# Manhattan Club 4th of July



## brigechols (May 13, 2010)

Just received an exchange into a 1 bedroom unit at the Manhattan Club for week including 4th of July. Can anyone provide a recommendation on where to view the fireworks? TIA!


----------



## janej (May 13, 2010)

Wow, I don't know much about fireworks.  But will you please share how you get the exchange?  Was it by ongoing search?  We'd love to go next summer.


----------



## DanM (May 13, 2010)

Macy's fireworks display will be over the Hudson River for the second year. Although they haven't updated their website to say 2010, they issued a press release confirming the location in February, so the 2009 viewing locations listed here should still be good:
http://www1.macys.com/campaign/sitelets/fireworks/viewing.jsp


----------



## brigechols (May 13, 2010)

janej said:


> Wow, I don't know much about fireworks.  But will you please share how you get the exchange?  Was it by ongoing search?  We'd love to go next summer.

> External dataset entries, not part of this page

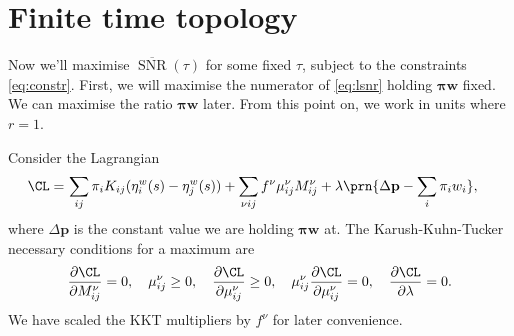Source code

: \documentclass[12pt]{article}
\newcommand{\prm}{p}
\newcommand{\pr}{\mathbf{\prm}}
\newcommand{\eqm}{\pi}
\newcommand{\eq}{\boldsymbol{\eqm}}
\newcommand{\etwm}{\eta^w}
\newcommand{\wm}{w}
\newcommand{\w}{\mathbf{\wm}}
\newcommand{\MMdm}{M}
\newcommand{\encm}{K}
\DeclareMathOperator{\snr}{SNR}
\newcommand{\snrb}{\overline{\snr}}
\renewcommand{\pdiff}[2]{\frac{\partial #1}{\partial #2}}
\begin{document}
\section{Finite time topology}\label{sec:finite}

Now we'll maximise \(\snrb(\tau)\) for some fixed \(\tau\), subject to the constraints \eqref{eq:constr}.
First, we will maximise the numerator of \eqref{eq:lsnr} holding \(\eq\w\) fixed.
We can maximise the ratio \wrt \(\eq\w\) later.
From this point on, we work in units where \(r = 1\).

Consider the Lagrangian
%
\begin{equation}\label{eq:finitelagrangian}
\begin{aligned}
  \CL =&\, \sum_{ij} \eqm_i \encm_{ij} (\etwm_i(s) - \etwm_j(s))
        +\sum_{\nu i j} { f^\nu \mu^\nu_{ij} \MMdm^\nu_{ij} }
        + \lambda \prn{ \Delta\pr - \sum_i \eqm_i \wm_i },
\end{aligned}
\end{equation}
%
where \(\Delta\pr\) is the constant value we are holding \(\eq\w\) at.
The Karush-Kuhn-Tucker necessary conditions for a maximum are
%
\begin{equation}\label{eq:KTfinite}
  \pdiff{\CL}{\MMdm^\nu_{ij}} = 0, \quad
  \mu^\nu_{ij} \geq 0, \quad
  \pdiff{\CL}{\mu^\nu_{ij}} \geq 0, \quad
  \mu^\nu_{ij}\pdiff{\CL}{\mu^\nu_{ij}} = 0, \quad
  \pdiff{\CL}{\lambda} = 0.
\end{equation}
%
We have scaled the KKT multipliers by \(f^\nu\) for later convenience.
\end{document}
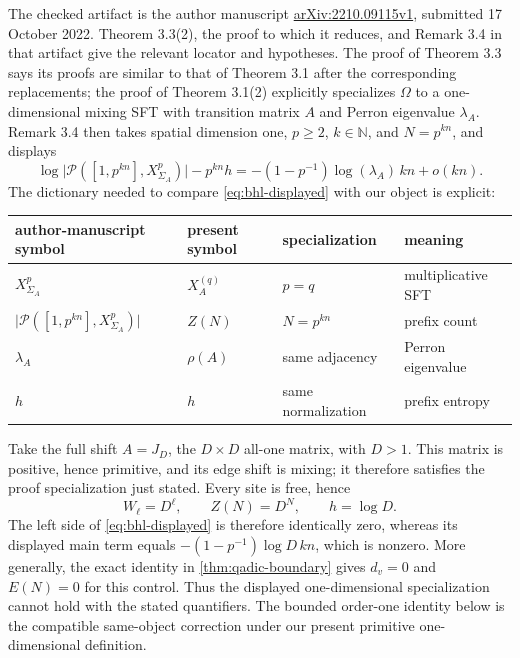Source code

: The checked artifact is the author manuscript
\href{https://arxiv.org/abs/2210.09115v1}{arXiv:2210.09115v1}, submitted
17 October 2022.  Theorem 3.3(2), the proof to which it reduces, and
Remark 3.4 in that artifact give the relevant locator and hypotheses.  The
proof of Theorem 3.3 says its proofs are similar to that of Theorem 3.1 after
the corresponding replacements; the proof of Theorem 3.1(2) explicitly specializes
\(\Omega\) to a one-dimensional mixing SFT with transition matrix \(A\) and
Perron eigenvalue \(\lambda_A\).  Remark 3.4 then takes spatial dimension one,
\(p\ge2\), \(k\in\mathbb N\), and \(N=p^{kn}\), and displays
\begin{equation}
  \log\lvert\mathcal P([1,p^{kn}],X_{\Sigma_A}^{p})\rvert
  -p^{kn}h
  =-(1-p^{-1})\log(\lambda_A)\,kn+o(kn).
  \label{eq:bhl-displayed}
\end{equation}
The dictionary needed to compare \eqref{eq:bhl-displayed} with our object is
explicit:
\begin{center}
\small
\begin{tabular}{llll}
  \toprule
  author-manuscript symbol & present symbol & specialization & meaning \\
  \midrule
  \(X_{\Sigma_A}^{p}\) & \(X_A^{(q)}\) & \(p=q\) & multiplicative SFT \\
  \(\lvert\mathcal P([1,p^{kn}],X_{\Sigma_A}^{p})\rvert\)
    & \(Z(N)\) & \(N=p^{kn}\) & prefix count \\
  \(\lambda_A\) & \(\rho(A)\) & same adjacency & Perron eigenvalue \\
  \(h\) & \(h\) & same normalization & prefix entropy \\
  \bottomrule
\end{tabular}
\end{center}

Take the full shift \(A=J_D\), the \(D\times D\) all-one matrix, with
\(D>1\).  This matrix is positive, hence primitive, and its edge shift is
mixing; it therefore satisfies the proof specialization just stated.  Every
site is free, hence
\[
  W_\ell=D^\ell,\qquad Z(N)=D^N,\qquad h=\log D.
\]
The left side of \eqref{eq:bhl-displayed} is therefore identically zero,
whereas its displayed main term equals
\(-(1-p^{-1})\log D\,kn\), which is nonzero.  More generally, the exact
identity in \cref{thm:qadic-boundary} gives \(d_v=0\) and \(E(N)=0\) for
this control.  Thus the displayed one-dimensional specialization cannot
hold with the stated quantifiers.  The bounded order-one identity below is
the compatible same-object correction under our present primitive
one-dimensional definition.

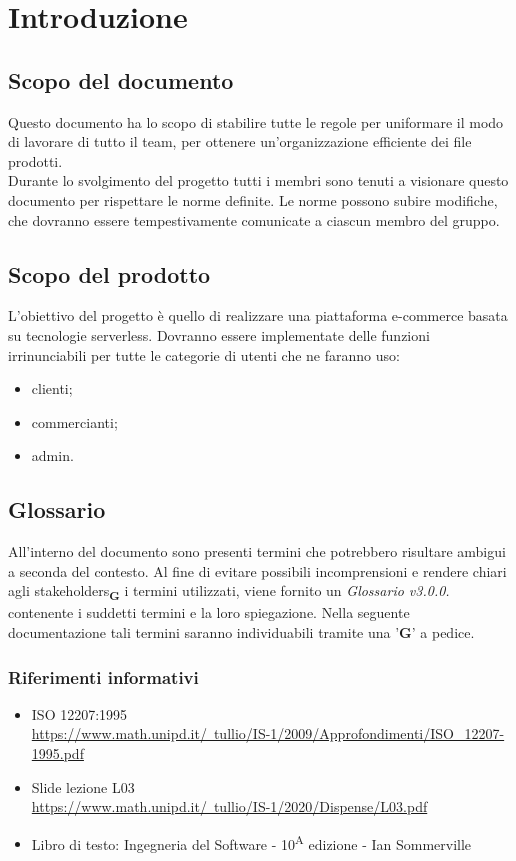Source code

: \section{Introduzione}
\subsection{Scopo del documento}
Questo documento ha lo scopo di stabilire tutte le regole per uniformare il modo di lavorare di tutto il team, per ottenere un'organizzazione efficiente dei file prodotti.\\Durante lo svolgimento del progetto tutti i membri sono tenuti a visionare questo documento per rispettare le norme definite.
Le norme possono subire modifiche, che dovranno essere tempestivamente comunicate a ciascun membro del gruppo.

\subsection{Scopo del prodotto}
L'obiettivo del progetto è quello di realizzare una piattaforma e-commerce basata su tecnologie serverless. Dovranno essere implementate delle funzioni irrinunciabili per tutte le categorie di utenti che ne faranno uso:
\begin{itemize}
    \item clienti;
    \item commercianti;
    \item admin.
\end{itemize}
\subsection{Glossario}
All'interno del documento sono presenti termini che potrebbero risultare ambigui a seconda del contesto. Al fine di evitare possibili incomprensioni
e rendere chiari agli stakeholders\textsubscript{\textbf{G}} i termini utilizzati, viene fornito un \textit{Glossario v3.0.0.} contenente i suddetti termini
e la loro spiegazione. Nella seguente documentazione tali termini saranno individuabili tramite una '\textbf{G}' a pedice.


\subsubsection{Riferimenti informativi}
\begin{itemize}
    \item ISO 12207:1995\\
          \href{https://www.math.unipd.it/~tullio/IS-1/2009/Approfondimenti/ISO\_12207-1995.pdf}{https://www.math.unipd.it/~tullio/IS-1/2009/Approfondimenti/ISO\_12207-1995.pdf}
    \item Slide lezione L03\\ \href{https://www.math.unipd.it/~tullio/IS-1/2020/Dispense/L03.pdf}{https://www.math.unipd.it/~tullio/IS-1/2020/Dispense/L03.pdf}
    \item Libro di testo: Ingegneria del Software - 10\textsuperscript{A} edizione - Ian Sommerville
\end{itemize}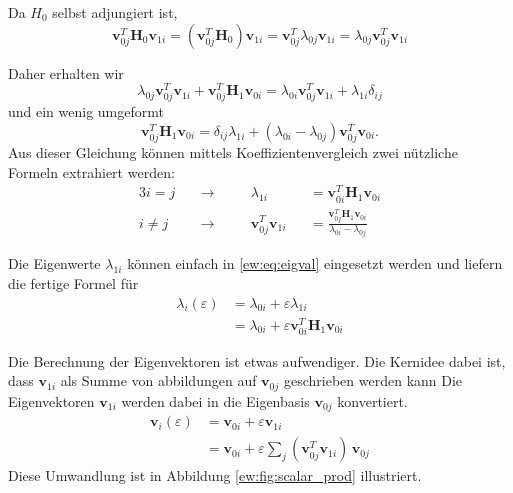 Da $H_0$ selbst adjungiert ist,
\begin{equation}
    \bm v_{0j}^T \bm H_0 \bm v_{1i}
    =
    \left( \bm v_{0j}^T \bm H_0 \right) \bm v_{1i}
    =
    \bm v_{0j}^T \lambda_{0j} \bm v_{1i}
    =
    \lambda_{0j} \bm v_{0j}^T \bm v_{1i}
\end{equation}

Daher erhalten wir
\begin{equation}
    \lambda_{0j} \bm v_{0j}^T \bm v_{1i} + 
    \bm v_{0j}^T \bm H_1 \bm v_{0i}
    =
    \lambda_{0i} \bm v_{0j}^T \bm v_{1i} +
    \lambda_{1i} \delta_{ij}
\end{equation}
und ein wenig umgeformt
\begin{equation}
    \bm v_{0j}^T \bm H_1 \bm v_{0i}
    =
    \delta_{ij} \lambda_{1i} + 
    ( \lambda_{0i} - \lambda_{0j} )
    \bm v_{0j}^T  \bm v_{0i} .
\end{equation} \label{ew:eq:f}
Aus dieser Gleichung können mittels Koeffizientenvergleich zwei nützliche Formeln extrahiert werden:
\begin{alignat}{3}
    i = j \quad & \rightarrow  \quad && \lambda_{1i}&& = \bm v_{0i}^T \bm H_1 \bm v_{0i} \\
    i \neq j \quad & \rightarrow \quad && \bm v_{0j}^T \bm v_{1i}&& = \frac{\bm v_{0j}^T \bm H_1 \bm v_{0i}}{\lambda_{0i} - \lambda_{0j}} 
\end{alignat} \label{ew:eq:f2}

Die Eigenwerte $\lambda_{1i}$ können einfach in \ref{ew:eq:eigval} eingesetzt werden und liefern die fertige Formel für   
\begin{align*}
    \lambda_i(\varepsilon)
    &=
    \lambda_{0i} + \varepsilon \lambda_{1i} \\
    &=
    \lambda_{0i} + \varepsilon \bm v_{0i}^T \bm H_1 \bm v_{0i}
\end{align*}

Die Berechnung der Eigenvektoren ist etwas aufwendiger.
Die Kernidee dabei ist, dass $\bm v_{1i}$ als Summe von abbildungen auf $\bm v_{0j}$ geschrieben werden kann
Die Eigenvektoren $\bm v_{1i}$ werden dabei in die Eigenbasis $\bm v_{0j}$ konvertiert. %
\begin{align*}
    \bm v_i(\varepsilon)
    &=
    \bm v_{0i} + \varepsilon \bm v_{1i} \\
    &=
    \bm v_{0i} + \varepsilon \sum_{j} ( \bm v_{0j}^T \bm v_{1i}) \, \bm v_{0j}
\end{align*}
Diese Umwandlung ist in Abbildung \ref{ew:fig:scalar_prod} illustriert.

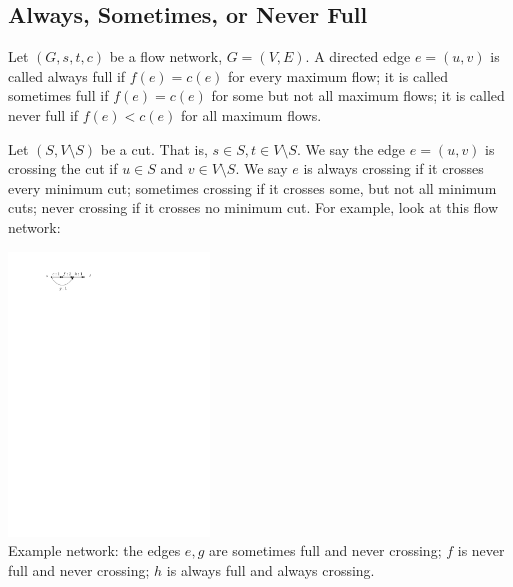 \documentclass[12pt,a4]{article}
\begin{document}
\subsection{Always, Sometimes, or Never Full}


Let $(G,s,t,c)$ be a flow network, $G = (V,E)$. A directed edge $e=(u,v)$ is called always full if $f(e) = c(e)$ for every maximum flow; it is called sometimes full if $f(e) = c(e)$ for some but not all maximum flows; it is called never full if $f(e) < c(e)$ for all maximum flows.

Let $(S, V\setminus S)$ be a cut. That is, $s \in S, t \in V \setminus S$. We say the edge $e = (u,v)$ is crossing the cut if $u \in S$ and $v \in V \setminus S$. We say $e$ is always crossing if it crosses every minimum cut; sometimes crossing if it crosses some, but not all minimum cuts; never crossing if it crosses no minimum cut. For example, look at this flow network:
\begin{center}
\includegraphics[width=0.4\textwidth]{figures/flow-network-always-sometimes-never.pdf}\\
\small Example network: the edges $e,g$ are sometimes full and never crossing; $f$ is never full and never crossing; $h$ is always full and always crossing.
\end{center}
\end{document}

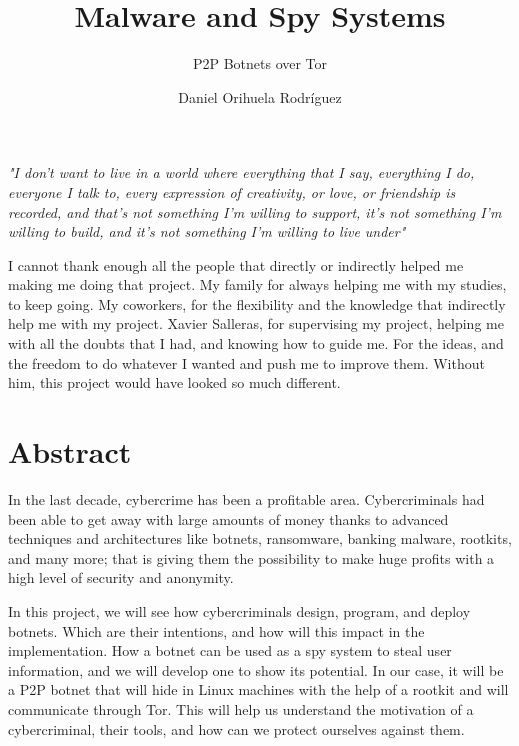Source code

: \documentclass[11pt, a4paper,twoside]{tesi_upf}
\title{Malware and Spy Systems}
\subtitle{P2P Botnets over Tor}
\author{Daniel Orihuela Rodríguez}
\begin{document}
\frontmatter
\maketitle
\cleardoublepage

\setlength{\parskip}{1em}
\renewcommand{\baselinestretch}{1.50}\normalsize

\emph{"I don't want to live in a world where everything that I say, everything I do, everyone I talk to, every expression of creativity, or love, or friendship is recorded, and that's not something I'm willing to support, it's not something I'm willing to build, and it's not something I'm willing to live under"}

\clearpage



I cannot thank enough all the people that directly or indirectly helped me making me doing that project. My family for always helping me with my studies, to keep going. My coworkers, for the flexibility and the knowledge that indirectly help me with my project. Xavier Salleras, for supervising my project, helping me with all the doubts that I had, and knowing how to guide me. For the ideas, and the freedom to do whatever I wanted and push me to improve them. Without him, this project would have looked so much different.

\cleardoublepage

\section*{\Large \sffamily Abstract}

In the last decade, cybercrime has been a profitable area. Cybercriminals had been able to get away with large amounts of money thanks to advanced techniques and architectures like botnets, ransomware, banking malware, rootkits, and many more; that is giving them the possibility to make huge profits with a high level of security and anonymity.

In this project, we will see how cybercriminals design, program, and deploy botnets. Which are their intentions, and how will this impact in the implementation. How a botnet can be used as a spy system to steal user information, and we will develop one to show its potential. In our case, it will be a P2P botnet that will hide in Linux machines with the help of a rootkit and will communicate through Tor. This will help us understand the motivation of a cybercriminal, their tools, and how can we protect ourselves against them.
\end{document}
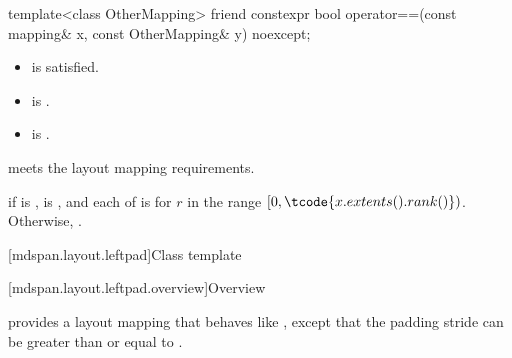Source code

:%
\begin{itemdecl}
template<class OtherMapping>
  friend constexpr bool operator==(const mapping& x, const OtherMapping& y) noexcept;
\end{itemdecl}

\begin{itemdescr}
\pnum
\constraints
\begin{itemize}
\item
{} is satisfied.
\item
{} is .
\item
{} is .
\end{itemize}

\pnum
\expects
{} meets the layout mapping requirements.

\pnum
\returns
{} if  is ,
 is , and
each of  is 
for $r$ in the range  $[0, \tcode{x.extents().rank()})$.
Otherwise, .
\end{itemdescr}

[mdspan.layout.leftpad]{Class template }

[mdspan.layout.leftpad.overview]{Overview}

\pnum
{} provides a layout mapping
that behaves like ,
except that the padding stride 
can be greater than or equal to .

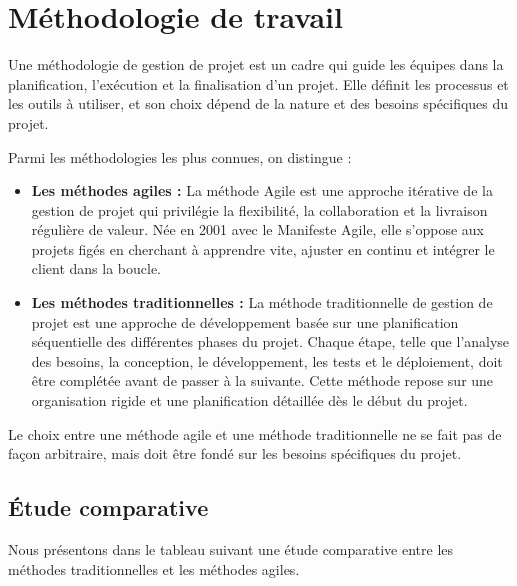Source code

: 
\section{Méthodologie de travail}

Une méthodologie de gestion de projet est un cadre qui guide les équipes dans la planification, l’exécution et la finalisation d’un projet. Elle définit les processus et les outils à utiliser, et son choix dépend de la nature et des besoins spécifiques du projet.

Parmi les méthodologies les plus connues, on distingue :

\begin{itemize}
    \item \textbf{Les méthodes agiles :} La méthode Agile est une approche itérative de la gestion de projet qui privilégie la flexibilité, la collaboration et la livraison régulière de valeur. Née en 2001 avec le Manifeste Agile, elle s’oppose aux projets figés en cherchant à apprendre vite, ajuster en continu et intégrer le client dans la boucle.

    \item \textbf{Les méthodes traditionnelles :} La méthode traditionnelle de gestion de projet est une approche de développement basée sur une planification séquentielle des différentes phases du projet. Chaque étape, telle que l’analyse des besoins, la conception, le développement, les tests et le déploiement, doit être complétée avant de passer à la suivante. Cette méthode repose sur une organisation rigide et une planification détaillée dès le début du projet.
\end{itemize}

Le choix entre une méthode agile et une méthode traditionnelle ne se fait pas de façon arbitraire, mais doit être fondé sur les besoins spécifiques du projet.

\subsection{Étude comparative}

Nous présentons dans le tableau suivant une étude comparative entre les méthodes traditionnelles et les méthodes agiles.

\renewcommand{\arraystretch}{1.3}

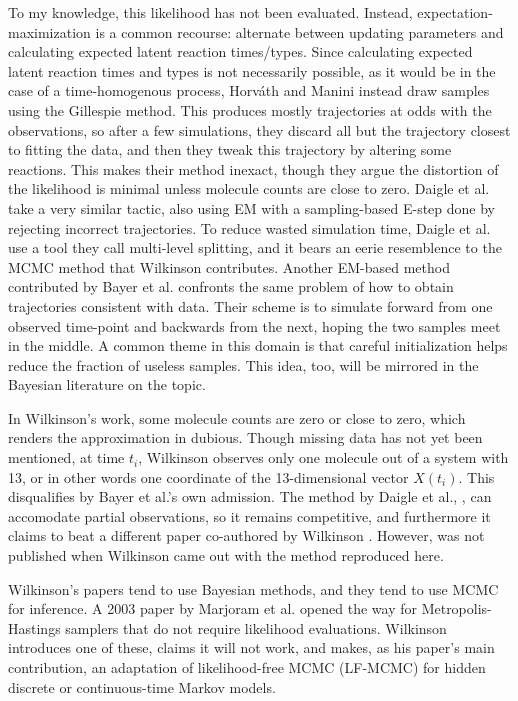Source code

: \documentclass{article}
\begin{document}
To my knowledge, this likelihood has not been evaluated. Instead, expectation-maximization is a common recourse: alternate between updating parameters and calculating expected latent reaction times/types. Since calculating expected latent reaction times and types is not necessarily possible, as it would be in the case of a time-homogenous process, Horv\'ath and Manini \cite{horvath2008parameter} instead draw samples using the Gillespie method. This produces mostly trajectories at odds with the observations, so after a few simulations, they discard all but the trajectory closest to fitting the data, and then they tweak this trajectory by altering some reactions. This makes their method inexact, though they argue the distortion of the likelihood is minimal unless molecule counts are close to zero. Daigle et al. \cite{daigle2012accelerated} take a very similar tactic, also using EM with a sampling-based E-step done by rejecting incorrect trajectories. To reduce wasted simulation time, Daigle et al. use a tool they call multi-level splitting, and it bears an eerie resemblence to the MCMC method that Wilkinson contributes.  Another EM-based method contributed by Bayer et al. \cite{bayer2015stoch_em} confronts the same problem of how to obtain trajectories consistent with data. Their scheme is to simulate forward from one observed time-point and backwards from the next, hoping the two samples meet in the middle. A common theme in this domain is that careful initialization helps reduce the fraction of useless samples. This idea, too, will be mirrored in the Bayesian literature on the topic.

In Wilkinson's work, some molecule counts are zero or close to zero, which renders the approximation in \cite{horvath2008parameter} dubious. Though missing data has not yet been mentioned, at time $t_i$, Wilkinson observes only one molecule out of a system with 13, or in other words one coordinate of the 13-dimensional vector $X(t_i)$. This disqualifies \cite{bayer2015stoch_em} by Bayer et al.'s own admission. The method by Daigle et al., \cite{daigle2012accelerated}, can accomodate partial observations, so it remains competitive, and furthermore it claims to beat a different paper co-authored by Wilkinson \cite{Boys2008}. However, \cite{daigle2012accelerated} was not published when Wilkinson came out with the method reproduced here.

Wilkinson's papers tend to use Bayesian methods, and they tend to use MCMC for inference. A 2003 paper by Marjoram et al. \cite{Marjoram23122003} opened the way for Metropolis-Hastings samplers that do not require likelihood evaluations. Wilkinson introduces one of these, claims it will not work, and makes, as his paper's main contribution, an adaptation of likelihood-free MCMC (LF-MCMC) for hidden discrete or continuous-time Markov models.
\end{document}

I placed an exchange request with SFX for anytime during the summer and got the week of July 4


----------



## brigechols (May 13, 2010)

DanM said:


> Macy's fireworks display will be over the Hudson River for the second year. Although they haven't updated their website to say 2010, they issued a press release confirming the location in February, so the 2009 viewing locations listed here should still be good:
> http://www1.macys.com/campaign/sitelets/fireworks/viewing.jsp



Thanks so much for the link!


----------



## janej (May 13, 2010)

brigechols said:


> I placed an exchange request with SFX for anytime during the summer and got the week of July 4



Thanks, I have to check them out.  Did it just come through?  Did you work with them before?  Were you confident that they are going to get your something for sure?


----------



## brigechols (May 14, 2010)

janej said:


> Thanks, I have to check them out.  Did it just come through?  Did you work with them before?  Were you confident that they are going to get your something for sure?



yes, the exchange just came through. I became a believer in SFX when after submitting a request first into Hawaii through II and SFX, simultaneously, and the SFX request came through first. When I placed the summer request, the SFX rep told me that I stood a very good chance of getting the exchange. Never dreamed July 4th would come through. I placed the request three months ago.


----------